A call is made to support the position proposed by of 2005 report on the National Consensus of the Future of Education in the Cayman Islands with regard to providing more technical subject options.
The report in particular takes issue with the fact that students pass through the educational system based not on merit but rather based on age, a problem that continues to perpetuate itself in the workforce.
‘Important life skills such as goal-setting and perseverance are not being instilled because they are not operating in and educational system based on meritocracy,’ Forde argues.
‘Another difficulty is that these individuals would go into the workplace and expect promotion and reward on that same basis and generally that is a false expectation.’
The inmates also revealed they had also displayed serious delinquency both in and out of school including, 64 per cent who had been either suspended or expelled, and whose parents had adapted a ‘laissez-faire’ attitude to their children’s education and behaviour; 60 per cent did not graduate high school, and of those who did graduate, only two had received a minimum of one O-level.
Looking at overt motivations for engaging in criminality, of the inmates surveyed who admitted their guilt, most had been incarcerated either as a result of a desire for money (crimes of gain), of which drug trafficking topped the list.
In a relatively prosperous society like the Cayman Islands, unemployment is not a problem. However, the report states that ‘apart from the force of habit, it may also be noted that potential property offenders tend to be among the most disadvantaged and vulnerable groups in society.’
The study also makes a startling revelation about the perceived criminality of certain immigrant groups, Jamaicans in particular.
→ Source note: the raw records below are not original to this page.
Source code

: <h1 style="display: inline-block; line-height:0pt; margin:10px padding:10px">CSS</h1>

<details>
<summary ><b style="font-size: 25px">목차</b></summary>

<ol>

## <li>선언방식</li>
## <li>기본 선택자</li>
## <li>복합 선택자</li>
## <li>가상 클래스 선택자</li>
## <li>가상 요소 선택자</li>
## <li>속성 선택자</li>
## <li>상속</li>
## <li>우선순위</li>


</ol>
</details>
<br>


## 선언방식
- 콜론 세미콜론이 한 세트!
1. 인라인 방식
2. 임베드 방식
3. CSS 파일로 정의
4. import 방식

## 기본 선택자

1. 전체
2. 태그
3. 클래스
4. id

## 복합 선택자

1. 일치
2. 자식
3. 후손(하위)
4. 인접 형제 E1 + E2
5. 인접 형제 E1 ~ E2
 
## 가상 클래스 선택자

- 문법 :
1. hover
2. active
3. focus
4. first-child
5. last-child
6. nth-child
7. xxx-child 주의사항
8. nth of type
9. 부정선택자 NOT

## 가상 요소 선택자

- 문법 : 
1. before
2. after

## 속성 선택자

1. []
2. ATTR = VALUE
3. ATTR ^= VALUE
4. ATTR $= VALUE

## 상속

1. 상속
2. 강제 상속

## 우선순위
The study revealed that of the 181 men at Northward, a full 139 are Caymanian and only 39 are Jamaicans, indicating a truly indigenous criminality problem.
Of the prisoners interviewed, a majority of whom were aged 25 and older, most were frequent repeat offenders and a full 53 per cent had been in lock-up as a child.
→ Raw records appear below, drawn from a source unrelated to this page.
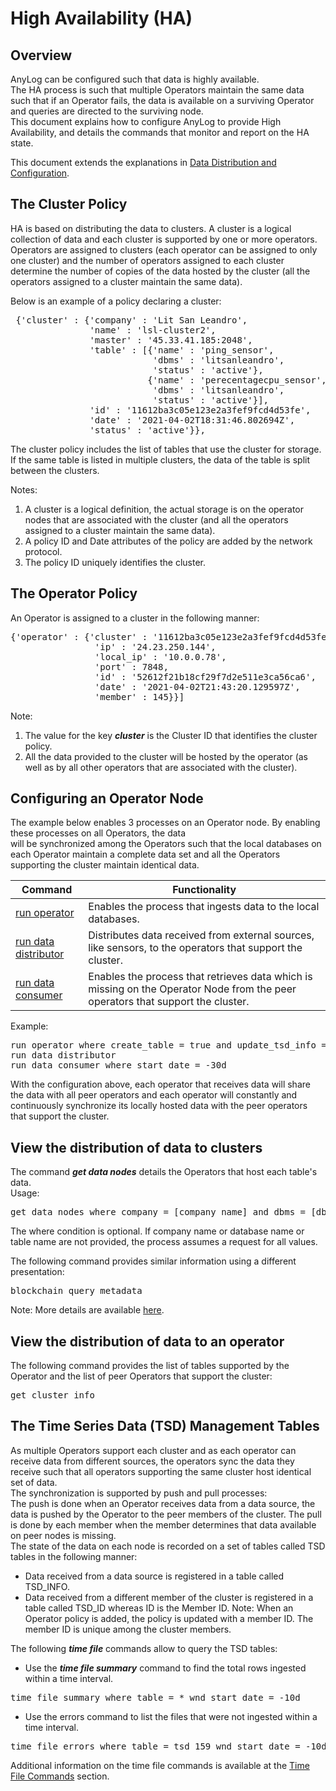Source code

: # High Availability (HA)

## Overview

AnyLog can be configured such that data is highly available.  
The HA process is such that multiple Operators maintain the same data such that if an Operator fails, the data is available on a surviving Operator and queries 
are directed to the surviving node.    
This document explains how to configure AnyLog to provide High Availability, and details the commands that monitor and report on the HA state.

This document extends the explanations in [Data Distribution and Configuration](https://github.com/AnyLog-co/documentation/blob/master/data%20distribution%20and%20configuration.md#data-distribution-and-configuration).

## The Cluster Policy

HA is based on distributing the data to clusters. A cluster is a logical collection of data and each cluster is supported by
one or more operators. Operators are assigned to clusters (each operator can be assigned to only one cluster) and the number of
operators assigned to each cluster determine the number of copies of the data hosted by the cluster (all the operators assigned to a cluster maintain the same data).  

Below is an example of a policy declaring a cluster:

<pre>
 {'cluster' : {'company' : 'Lit San Leandro',
               'name' : 'lsl-cluster2',
               'master' : '45.33.41.185:2048',
               'table' : [{'name' : 'ping_sensor',
                           'dbms' : 'litsanleandro',
                           'status' : 'active'},
                          {'name' : 'perecentagecpu_sensor',
                           'dbms' : 'litsanleandro',
                           'status' : 'active'}],
               'id' : '11612ba3c05e123e2a3fef9fcd4d53fe',
               'date' : '2021-04-02T18:31:46.802694Z',
               'status' : 'active'}},
</pre>

The cluster policy includes the list of tables that use the cluster for storage. If the same table is listed in multiple clusters,
the data of the table is split between the clusters.  

Notes: 
1) A cluster is a logical definition, the actual storage is on the operator nodes that are associated with the cluster (and all the operators assigned to a cluster maintain the same data).
2) A policy ID and Date attributes of the policy are added by the network protocol.
3) The policy ID uniquely identifies the cluster.

## The Operator Policy

An Operator is assigned to a cluster in the following manner:

<pre>
{'operator' : {'cluster' : '11612ba3c05e123e2a3fef9fcd4d53fe',
                'ip' : '24.23.250.144',
                'local_ip' : '10.0.0.78',
                'port' : 7848,
                'id' : '52612f21b18cf29f7d2e511e3ca56ca6',
                'date' : '2021-04-02T21:43:20.129597Z',
                'member' : 145}}]
</pre>

Note: 
1) The value for the key ***cluster*** is the Cluster ID that identifies the cluster policy.
2) All the data provided to the cluster will be hosted by the operator (as well as by all other operators that are associated with the cluster).

## Configuring an Operator Node

The example below enables 3 processes on an Operator node. By enabling these processes on all Operators, the data  
will be synchronized among the Operators such that the local databases on each Operator maintain a complete data set 
and all the Operators supporting the cluster maintain identical data.

| Command        | Functionality  | 
| ---------- | -------| 
| [run operator](https://github.com/AnyLog-co/documentation/blob/master/background%20processes.md#operator-process) | Enables the process that ingests data to the local databases. |
| [run data distributor](https://github.com/AnyLog-co/documentation/blob/master/background%20processes.md#invoking-the-data-distributor-process) | Distributes data received from external sources, like sensors, to the operators that support the cluster. |
| [run data consumer](https://github.com/AnyLog-co/documentation/blob/master/background%20processes.md#invoking-the-data-consumer-process) | Enables the process that retrieves data which is missing on the Operator Node from the peer operators that support the cluster. |

Example:

<pre>
run operator where create_table = true and update_tsd_info = true and archive = true and distributor = true
run data distributor
run data consumer where start_date = -30d 
</pre>

With the configuration above, each operator that receives data will share the data with all peer operators and each operator will constantly and continuously
synchronize its locally hosted data with the peer operators that support the cluster.

## View the distribution of data to clusters

The command ***get data nodes*** details the Operators that host each table's data.  
Usage:
<pre>
get data nodes where company = [company name] and dbms = [dbms name] and table = [table name]  
</pre>

The where condition is optional. If company name or database name or table name are not provided, the process assumes a 
request for all values.

The following command provides similar information using a different presentation:
<pre>
blockchain query metadata
</pre>
Note: More details are available [here](https://github.com/AnyLog-co/documentation/blob/master/data%20distribution%20and%20configuration.md#view-data-distribution-policies).

## View the distribution of data to an operator

The following command provides the list of tables supported by the Operator and the list of peer Operators that support the cluster:
<pre>
get cluster info
</pre>

## The Time Series Data (TSD) Management Tables

As multiple Operators support each cluster and as each operator can receive data from different sources, the operators sync the data they receive
such that all operators supporting the same cluster host identical set of data.  
The synchronization is supported by push and pull processes:  
The push is done when an Operator receives data from a data source, the data is pushed by the Operator to the peer members of the cluster.
The pull is done by each member when the member determines that data available on peer nodes is missing.  
The state of the data on each node is recorded on a set of tables called TSD tables in the following manner:  
* Data received from a data source is registered in a table called TSD_INFO.
* Data received from a different member of the cluster is registered in a table called TSD_ID whereas ID is the Member ID.
Note: When an Operator policy is added, the policy is updated with a member ID. The member ID is unique among the cluster members.
  
The following ***time file*** commands allow to query the TSD tables:

* Use the ***time file summary*** command to find the total rows ingested within a time interval.
<pre>
time file summary where table = * wnd start_date = -10d
</pre>

* Use the errors command to list the files that were not ingested within a time interval.
<pre>
time file errors where table = tsd_159 wnd start_date = -10d
</pre>

Additional information on the time file commands is available at the [Time File Commands](https://github.com/AnyLog-co/documentation/blob/master/managing%20data%20files%20status.md#time-file-commands) section.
A general attitude among the prisoners was that insufficient rehabilitation and parole support was on offer.
Drug use, with ganja at the forefront, was also a large part of interviewees’ lives, prevalent both inside and outside of prison with little deterrence from the possibility of drugs testing.
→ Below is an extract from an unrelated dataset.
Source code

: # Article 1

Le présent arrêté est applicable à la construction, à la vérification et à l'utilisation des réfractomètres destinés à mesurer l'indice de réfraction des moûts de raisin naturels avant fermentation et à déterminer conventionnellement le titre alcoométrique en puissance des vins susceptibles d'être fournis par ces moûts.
The report stresses the importance of the fundamental difference between controlling crime and creating a society where people are taught to control themselves, urging changes be made for a comprehensive and holistic crime prevention strategy.
‘Everything must be done to address the circumstances that are crime generative in nature that the individual does not develop a criminal disposition,’ it says.
The report also blames current conditions on the foundations of past crime prevention strategies in the Cayman Islands.
‘It is unfortunate that, over the years, myopic and blinkered views about crime prevention have led to an emphasis on situational crime prevention and control (i.e. policing) much to the neglect of more primary forms of prevention, which would have ultimately meant less hassle for the police and also less expenditure,’ it says.